To get rid of the surpluses at the EPO, just introduce product liability. If they issue a patent against the rules, and this is found out later, they will need to pay all the damages it caused on society, including but not limited to license fees paid.

Of course this is intended as a stop-gap measure until we can find enough people with courage to abolish to utterly broken patent system altogether.

Anonymous Coward says:

Re: Response to: Anonymous Coward on Feb 15th, 2013 @ 1:43am

Bonus was based on number of days worked. My mum passed away and I got a reduction in the bonus.
Anyhow your proposal introduces great disparity. Certain areas of basic mechanics “porocess” 150 products/year (products do include refusal) whilst areas of biochem process less than 50.
No bonus for production makes sense to me as civil sevant. In any case I donated most to kika (kinderen met kanker).

Fairglow (profile) says:

Re: Response to: Anonymous Coward on Feb 15th, 2013 @ 1:43am

I think the incentive should be to deny the patent applications, to make sure the examiners make a thorough job at analyzing the claims and finding prior art. That would give better quality in both applications and approved parents.

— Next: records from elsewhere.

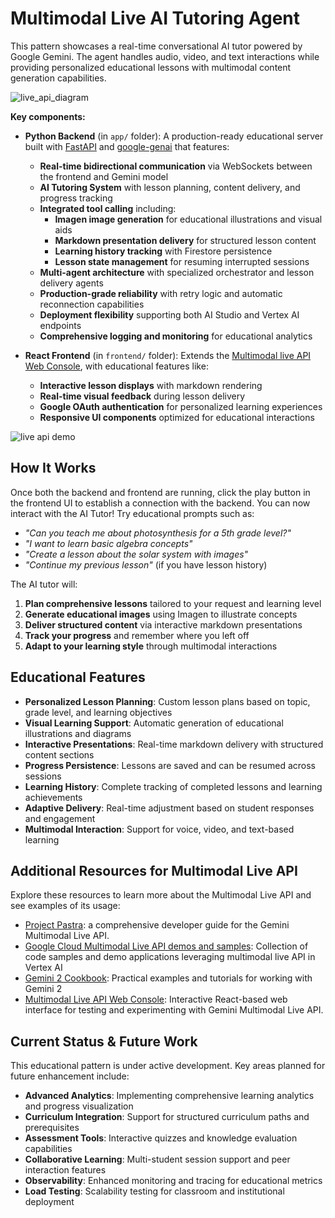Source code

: # Multimodal Live AI Tutoring Agent

This pattern showcases a real-time conversational AI tutor powered by Google Gemini. The agent handles audio, video, and text interactions while providing personalized educational lessons with multimodal content generation capabilities.

![live_api_diagram](https://storage.googleapis.com/github-repo/generative-ai/sample-apps/e2e-gen-ai-app-starter-pack/live_api_diagram.png)

**Key components:**

- **Python Backend** (in `app/` folder): A production-ready educational server built with [FastAPI](https://fastapi.tiangolo.com/) and [google-genai](https://googleapis.github.io/python-genai/) that features:

  - **Real-time bidirectional communication** via WebSockets between the frontend and Gemini model
  - **AI Tutoring System** with lesson planning, content delivery, and progress tracking
  - **Integrated tool calling** including:
    - **Imagen image generation** for educational illustrations and visual aids
    - **Markdown presentation delivery** for structured lesson content
    - **Learning history tracking** with Firestore persistence
    - **Lesson state management** for resuming interrupted sessions
  - **Multi-agent architecture** with specialized orchestrator and lesson delivery agents
  - **Production-grade reliability** with retry logic and automatic reconnection capabilities
  - **Deployment flexibility** supporting both AI Studio and Vertex AI endpoints
  - **Comprehensive logging and monitoring** for educational analytics

- **React Frontend** (in `frontend/` folder): Extends the [Multimodal live API Web Console](https://github.com/google-gemini/multimodal-live-api-web-console), with educational features like:
  - **Interactive lesson displays** with markdown rendering
  - **Real-time visual feedback** during lesson delivery
  - **Google OAuth authentication** for personalized learning experiences
  - **Responsive UI components** optimized for educational interactions

![live api demo](https://storage.googleapis.com/github-repo/generative-ai/sample-apps/e2e-gen-ai-app-starter-pack/live_api_pattern_demo.gif)

## How It Works

Once both the backend and frontend are running, click the play button in the frontend UI to establish a connection with the backend. You can now interact with the AI Tutor! Try educational prompts such as:

- *"Can you teach me about photosynthesis for a 5th grade level?"*
- *"I want to learn basic algebra concepts"*
- *"Create a lesson about the solar system with images"*
- *"Continue my previous lesson"* (if you have lesson history)

The AI tutor will:
1. **Plan comprehensive lessons** tailored to your request and learning level
2. **Generate educational images** using Imagen to illustrate concepts
3. **Deliver structured content** via interactive markdown presentations
4. **Track your progress** and remember where you left off
5. **Adapt to your learning style** through multimodal interactions

## Educational Features

- **Personalized Lesson Planning**: Custom lesson plans based on topic, grade level, and learning objectives
- **Visual Learning Support**: Automatic generation of educational illustrations and diagrams
- **Interactive Presentations**: Real-time markdown delivery with structured content sections
- **Progress Persistence**: Lessons are saved and can be resumed across sessions
- **Learning History**: Complete tracking of completed lessons and learning achievements
- **Adaptive Delivery**: Real-time adjustment based on student responses and engagement
- **Multimodal Interaction**: Support for voice, video, and text-based learning

## Additional Resources for Multimodal Live API

Explore these resources to learn more about the Multimodal Live API and see examples of its usage:

- [Project Pastra](https://github.com/heiko-hotz/gemini-multimodal-live-dev-guide/tree/main): a comprehensive developer guide for the Gemini Multimodal Live API.
- [Google Cloud Multimodal Live API demos and samples](https://github.com/GoogleCloudPlatform/generative-ai/tree/main/gemini/multimodal-live-api): Collection of code samples and demo applications leveraging multimodal live API in Vertex AI
- [Gemini 2 Cookbook](https://github.com/google-gemini/cookbook/tree/main/gemini-2): Practical examples and tutorials for working with Gemini 2
- [Multimodal Live API Web Console](https://github.com/google-gemini/multimodal-live-api-web-console): Interactive React-based web interface for testing and experimenting with Gemini Multimodal Live API.

## Current Status & Future Work

This educational pattern is under active development. Key areas planned for future enhancement include:

*   **Advanced Analytics**: Implementing comprehensive learning analytics and progress visualization
*   **Curriculum Integration**: Support for structured curriculum paths and prerequisites
*   **Assessment Tools**: Interactive quizzes and knowledge evaluation capabilities
*   **Collaborative Learning**: Multi-student session support and peer interaction features
*   **Observability**: Enhanced monitoring and tracing for educational metrics
*   **Load Testing**: Scalability testing for classroom and institutional deployment
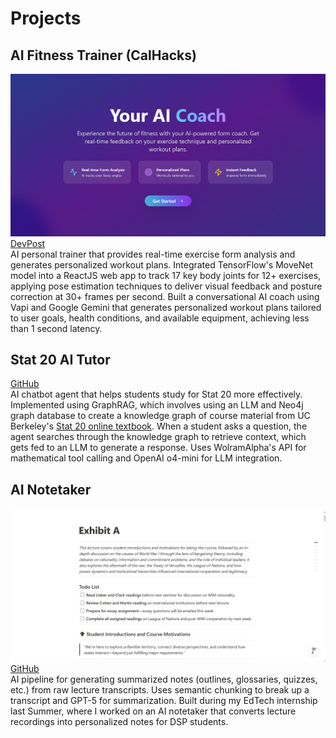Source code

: # Projects

## AI Fitness Trainer (CalHacks)
![AI fitness trainer](assets\img\form_friend_home.png)  
[DevPost](https://devpost.com/software/formfriend-vbw2et)  
AI personal trainer that provides real-time exercise form analysis and generates personalized workout plans.
Integrated TensorFlow's MoveNet model into a ReactJS web app to track 17 key body joints for 12+ exercises, applying pose estimation techniques to deliver visual feedback and posture correction at 30+ frames per second.
Built a conversational AI coach using Vapi and Google Gemini that generates personalized workout plans tailored to user goals, health conditions, and available equipment, achieving less than 1 second latency.

## Stat 20 AI Tutor
[GitHub](https://github.com/tangysaurus/stat-20-tutor)  
AI chatbot agent that helps students study for Stat 20 more effectively. 
Implemented using GraphRAG, which involves using an LLM and Neo4j graph database to create a knowledge graph of course material from UC Berkeley's [Stat 20 online textbook](https://stat20.berkeley.edu/summer-2025/notes.html). When a student asks a question, the agent searches through the knowledge graph to retrieve context, which gets fed to an LLM to generate a response. Uses WolramAlpha's API for mathematical tool calling and OpenAI o4-mini for LLM integration.

## AI Notetaker
![AI notetaker](assets\img\note_generation.png)  
[GitHub](https://github.com/tangysaurus/note-creation)  
AI pipeline for generating summarized notes (outlines, glossaries, quizzes, etc.) from raw lecture transcripts. 
Uses semantic chunking to break up a transcript and GPT-5 for summarization. 
Built during my EdTech internship last Summer, where I worked on an AI notetaker that converts lecture recordings into personalized notes for DSP students.
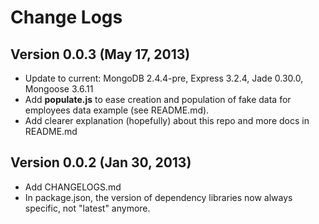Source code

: Change Logs
===========

Version 0.0.3 (May 17, 2013)
----------------------------

* Update to current: MongoDB 2.4.4-pre, Express 3.2.4, Jade 0.30.0, Mongoose 3.6.11
* Add **populate.js** to ease creation and population of fake data for employees data example (see README.md).
* Add clearer explanation (hopefully) about this repo and more docs in README.md

Version 0.0.2 (Jan 30, 2013)
----------------------------
* Add CHANGELOGS.md
* In package.json, the version of dependency libraries now always specific, not "latest" anymore.

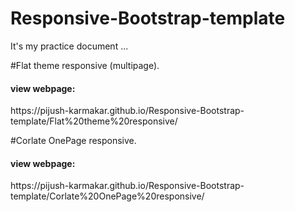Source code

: # Responsive-Bootstrap-template

It's my practice document ...

#Flat theme responsive (multipage). 
<h4>view webpage: </h4> https://pijush-karmakar.github.io/Responsive-Bootstrap-template/Flat%20theme%20responsive/


#Corlate OnePage responsive.
<h4>view webpage: </h4> https://pijush-karmakar.github.io/Responsive-Bootstrap-template/Corlate%20OnePage%20responsive/
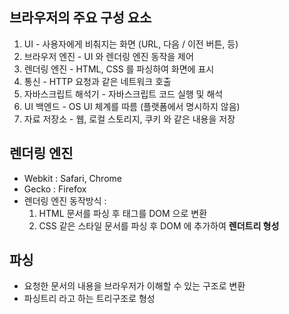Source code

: ## 브라우저의 주요 구성 요소
1. UI - 사용자에게 비춰지는 화면 (URL, 다음 / 이전 버튼, 등)
2. 브라우저 엔진 - UI 와 렌더링 엔진 동작을 제어
3. 렌더링 엔진 - HTML, CSS 를 파싱하여 화면에 표시
4. 통신 - HTTP 요청과 같은 네트워크 호출
5. 자바스크립트 해석기 - 자바스크립트 코드 실행 및 해석
6. UI 백엔드 - OS UI 체계를 따름 (플랫폼에서 명시하지 않음)
7. 자료 저장소 - 웹, 로컬 스토리지, 쿠키 와 같은 내용을 저장

## 렌더링 엔진
- Webkit : Safari, Chrome
- Gecko : Firefox
- 렌더링 엔진 동작방식 :
  1. HTML 문서를 파싱 후 태그를 DOM 으로 변환
  2. CSS 같은 스타일 문서를 파싱 후 DOM 에 추가하여 **렌더트리 형성**

## 파싱
- 요청한 문서의 내용을 브라우저가 이해할 수 있는 구조로 변환
- 파싱트리 라고 하는 트리구조로 형성
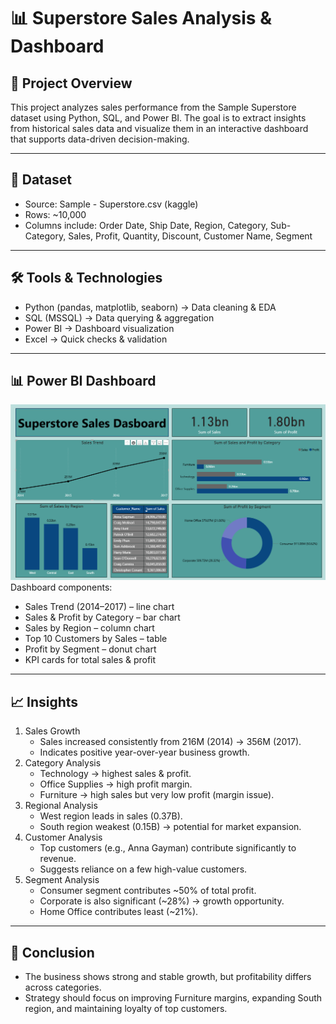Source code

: # 📊 Superstore Sales Analysis & Dashboard

## 📌 Project Overview

This project analyzes sales performance from the Sample Superstore dataset using Python, SQL, and Power BI.
The goal is to extract insights from historical sales data and visualize them in an interactive dashboard that supports data-driven decision-making.

---

## 📂 Dataset
- Source: Sample - Superstore.csv (kaggle)
- Rows: ~10,000
- Columns include:
  Order Date, Ship Date, Region, Category, Sub-Category, Sales, Profit, Quantity, Discount, Customer Name, Segment

---

## 🛠 Tools & Technologies
- Python (pandas, matplotlib, seaborn) → Data cleaning & EDA
- SQL (MSSQL) → Data querying & aggregation
- Power BI → Dashboard visualization
- Excel → Quick checks & validation

---

## 📊 Power BI Dashboard
![Dashboard Preview](./superstore_dashboard.png)
Dashboard components:
- Sales Trend (2014–2017) – line chart
- Sales & Profit by Category – bar chart
- Sales by Region – column chart
- Top 10 Customers by Sales – table
- Profit by Segment – donut chart
- KPI cards for total sales & profit

---

## 📈 Insights
1. Sales Growth
   - Sales increased consistently from 216M (2014) → 356M (2017).
   - Indicates positive year-over-year business growth.
2. Category Analysis
   - Technology → highest sales & profit.
   - Office Supplies → high profit margin.
   - Furniture → high sales but very low profit (margin issue).
3. Regional Analysis
   - West region leads in sales (0.37B).
   - South region weakest (0.15B) → potential for market expansion.
4. Customer Analysis
   - Top customers (e.g., Anna Gayman) contribute significantly to revenue.
   - Suggests reliance on a few high-value customers.
5. Segment Analysis
   - Consumer segment contributes ~50% of total profit.
   - Corporate is also significant (~28%) → growth opportunity.
   - Home Office contributes least (~21%).

---

## 🚀 Conclusion
- The business shows strong and stable growth, but profitability differs across categories.
- Strategy should focus on improving Furniture margins, expanding South region, and maintaining loyalty of top customers.
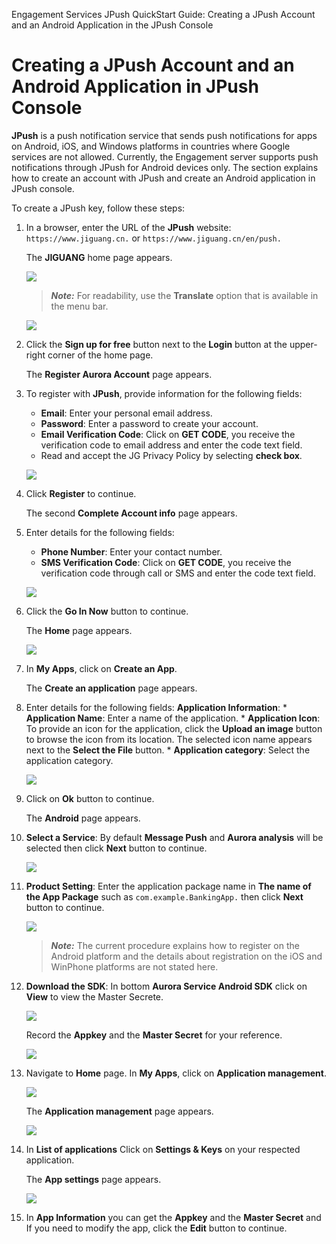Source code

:                              

Engagement Services JPush QuickStart Guide: Creating a JPush Account and an Android Application in the JPush Console

Creating a JPush Account and an Android Application in JPush Console
====================================================================

**JPush** is a push notification service that sends push notifications for apps on Android, iOS, and Windows platforms in countries where Google services are not allowed. Currently, the Engagement server supports push notifications through JPush for Android devices only. The section explains how to create an account with JPush and create an Android application in JPush console.

To create a JPush key, follow these steps:

1.  In a browser, enter the URL of the **JPush** website: `https://www.jiguang.cn.` or `https://www.jiguang.cn/en/push.`
    
    The **JIGUANG** home page appears.

    
    ![](Resources/Images/NewJPush/New/image1.png)

    
    > **_Note:_** For readability, use the **Translate** option that is available in the menu bar.
    
    ![](Resources/Images/NewJPush/New/image2.png)
    
    
2.  Click the **Sign up for free** button next to the **Login** button at the upper-right corner of the home page.
    
    The **Register Aurora Account** page appears.
    
3.  To register with **JPush**, provide information for the following fields:
    
    *   **Email**: Enter your personal email address.
    *   **Password**: Enter a password to create your account.
    *   **Email Verification Code**: Click on **GET CODE**, you receive the verification code to email address and enter the code text field.
    *   Read and accept the JG Privacy Policy by selecting **check box**.
    
    ![](Resources/Images/NewJPush/New/image3.png)
    
4.  Click **Register** to continue.
    
    The second **Complete Account info** page appears.
    
5.  Enter details for the following fields:
    
    *   **Phone Number**: Enter your contact number.
    *   **SMS Verification Code**: Click on **GET CODE**, you receive the verification code through call or SMS and enter the code text field.
    
    ![](Resources/Images/NewJPush/New/image4.png)
    
6.  Click the **Go In Now** button to continue.
 
    The **Home** page appears.
    
    ![](Resources/Images/NewJPush/New/image5.png)
    
7.  In **My Apps**, click on **Create an App**.
    
    The **Create an application** page appears.
    
8.  Enter details for the following fields:
       **Application Information**:
        *   **Application Name**: Enter a name of the application.
        *   **Application Icon**: To provide an icon for the application, click the **Upload an image** button to browse the icon from its location. The selected icon name appears next to the **Select the File** button.
        *   **Application category**: Select the application category.

    ![](Resources/Images/NewJPush/New/image6.png)

9. Click on **Ok** button to continue.

    The **Android** page appears.
 
10. **Select a Service**: By default **Message Push** and **Aurora analysis** will be selected then click **Next** button to continue.

    ![](Resources/Images/NewJPush/New/image7.png)

11. **Product Setting**: Enter the application package name in **The name of the App Package** such as `com.example.BankingApp.` then click **Next** button to continue.

    ![](Resources/Images/NewJPush/New/image8.png)
        
    > **_Note:_** The current procedure explains how to register on the Android platform and the details about registration on the iOS and WinPhone platforms are not stated here.

12. **Download the SDK**: In bottom **Aurora Service Android SDK** click on **View** to view the Master Secrete.

    ![](Resources/Images/NewJPush/New/image9.png)

    Record the **Appkey** and the **Master Secret** for your reference.

    ![](Resources/Images/NewJPush/New/image10.png)
    
13. Navigate to **Home** page. In **My Apps**, click on **Application management**.

    ![](Resources/Images/NewJPush/New/image4.png)

    The **Application management** page appears.

    ![](Resources/Images/NewJPush/New/image11.png)

14. In **List of applications** Click on **Settings & Keys** on your respected application.
    
    The **App settings** page appears.

    ![](Resources/Images/NewJPush/New/image12.png)

15. In **App Information** you can get the **Appkey** and the **Master Secret** and If you need to modify the app, click the **Edit** button to continue.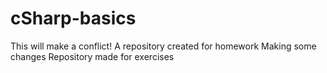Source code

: # cSharp-basics
This will make a conflict!
A repository created for homework
Making some changes
Repository made for exercises

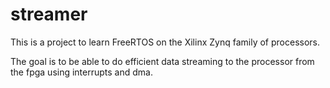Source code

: # streamer
This is a project to learn FreeRTOS on the Xilinx Zynq family of processors.

The goal is to be able to do efficient data streaming to the processor from the fpga using interrupts and dma.


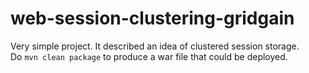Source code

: # web-session-clustering-gridgain
Very simple project. It described an idea of clustered session storage.  
Do `mvn clean package` to produce a war file that could be deployed.
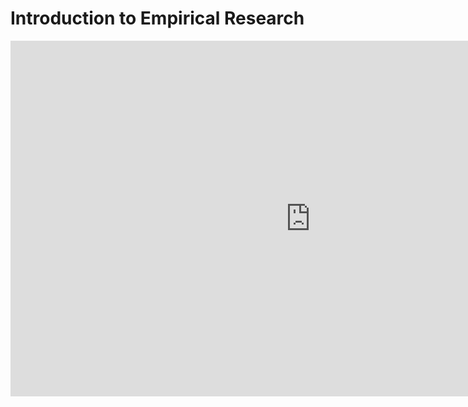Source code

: # Introduction to Empirical Research

<iframe src="https://docs.google.com/presentation/d/e/2PACX-1vST0mRDk9QejdjRYvqRGhnf3DxDmnsNKwcVh8mVkG1YRrNACqvCWgR1gL9zLj5ic6jULAm1b8kicdDC/embed?start=false&loop=false&delayms=60000" frameborder="0" width="960" height="569" allowfullscreen="true" mozallowfullscreen="true" webkitallowfullscreen="true"></iframe>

Give them bonus for the number of denied applications! Of course the denial must be properly motivated

Fairglow (profile) says:

Re: Response to: Anonymous Coward on Feb 15th, 2013 @ 1:43am

I think the incentive should be to deny the patent applications, to make sure the examiners make a thorough job at analyzing the claims and finding prior art. That would give better quality in both applications and approved parents.

Give them bonus for the number of denied applications! Of course the denial must be properly motivated

Anonymous Coward says:

Re: Re:

I think that is where it has been moving towards for the past 10-15 years.
The number of cases going to court increses as the number of wrongfully accepted patents increse. It has been more and more of a trend that the issuer does not show as due dilligence anymore since it has absolutely no consequenses not to and this incentive structure is making the system a lot worse in that direction. Quality is getting severely undermined when quantity increases and it is not as a result of externalities. It is a philosophical inevitability and the blindness from politicians is worrying beyond belief!

Anonymous Coward says:

Hey I don’t see a problem, I do something like that all the time at the safety company I work for!

Someone comes in with designs for a structurally unstable bridge that can’t hold more then 2 cars at once without collapsing into the lake below, and I approve it to help get me a bonus for approving so many things in a year!

BP gives me designs for an oil platform in the gulf with insufficient safety protections to stop a giant oil spill, and I say “no problem, looks good to me”.

As long as I never drive over any bridges I approved, or near any bodies of water with oil platforms then I’m perfectly safe, and much richer then before!

bawd says:

A little perspective amongst the mouth foaming comment

Some fact correction in relation to the article itself.

First, the EPO is not curious. It has never pretended to be an EU institution and just because it includes the word “European” in the title doesn’t imply an association with the EU. Look at a map. The EU has 27 (soon 28) member states. Europe includes plenty of countries which are not EU member states. If you can’t get your head around that then consider the European Court of Human Rights – not an EU institution, the “Eurozone” – 17 out of 27 EU members, the European Econonic Area – EU + Norway and Switzerland. There are plenty of institutions that are called “European” that we don’t immediately assume are synonymous and coextensive with EU membership.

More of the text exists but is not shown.